California’s ongoing budgetary and political dysfunction has spawned a host of reformers backed by wealthy donors. The latest scheme, released with much fanfare in late November, is a report produced by the Think Long Committee for California and funded by billionaire Nicolas Berggruen. It’s called A Blueprint to Renew California, and it leaves much to be desired.
Most of Think Long’s proposals—the creation of a “citizens’ accountability committee,” additional spending on infrastructure and education, streamlining the environmental-permitting process—are window dressing for the main one: a $10 billion tax increase, imposed through a ballot initiative that would go before voters in 2012. And then, after it gets voters to sign off on the tax hike, the committee (like many in California’s majority party) wants to rein in the voter-initiative process. Berggruen and Think Long believe that the key to renewing California is to raise taxes on almost all Californians. Their plan would make the state’s tax code less progressive by trimming the corporate tax rate and imposing a new sales tax on services. The goal: to provide still more revenue to a state government that’s already bloated and wasteful.

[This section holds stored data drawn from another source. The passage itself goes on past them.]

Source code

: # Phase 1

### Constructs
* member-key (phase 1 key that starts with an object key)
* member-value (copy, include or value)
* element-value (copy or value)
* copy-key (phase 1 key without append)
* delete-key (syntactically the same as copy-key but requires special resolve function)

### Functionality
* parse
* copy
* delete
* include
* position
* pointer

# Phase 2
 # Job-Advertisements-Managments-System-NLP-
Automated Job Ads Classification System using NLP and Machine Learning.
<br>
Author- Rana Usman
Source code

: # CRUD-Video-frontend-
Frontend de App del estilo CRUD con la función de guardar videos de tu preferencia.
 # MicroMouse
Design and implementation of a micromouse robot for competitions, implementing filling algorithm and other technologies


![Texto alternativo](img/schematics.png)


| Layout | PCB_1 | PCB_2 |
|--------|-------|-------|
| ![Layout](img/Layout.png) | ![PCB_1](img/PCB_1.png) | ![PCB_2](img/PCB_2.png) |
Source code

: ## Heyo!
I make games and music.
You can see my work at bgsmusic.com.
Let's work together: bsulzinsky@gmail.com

Think Long released its utterly conventional recommendations with a burst of self-congratulation: “At a time when political leaders in both Sacramento and Washington seem hopelessly mired in gridlock, the committee has shown that difficult bipartisan compromise can be reached if politics is set aside and the public interest is put first.” These words might be more persuasive if Think Long weren’t composed of so many politicians who wielded power during the period when California’s budgetary problems became unmanageable. The committee’s members include former governor Gray Davis, bounced from office in the 2003 recall election; former assembly speakers Bob Hertzberg of Los Angeles and Willie Brown of San Francisco; and former state supreme court chief justice Ron George. Other advisors include former governor Arnold Schwarzenegger, current lieutenant governor Gavin Newsom, and Los Angeles mayor Antonio Villaraigosa. Most of these are poster children for what’s wrong with California; they are an unlikely group of saviors.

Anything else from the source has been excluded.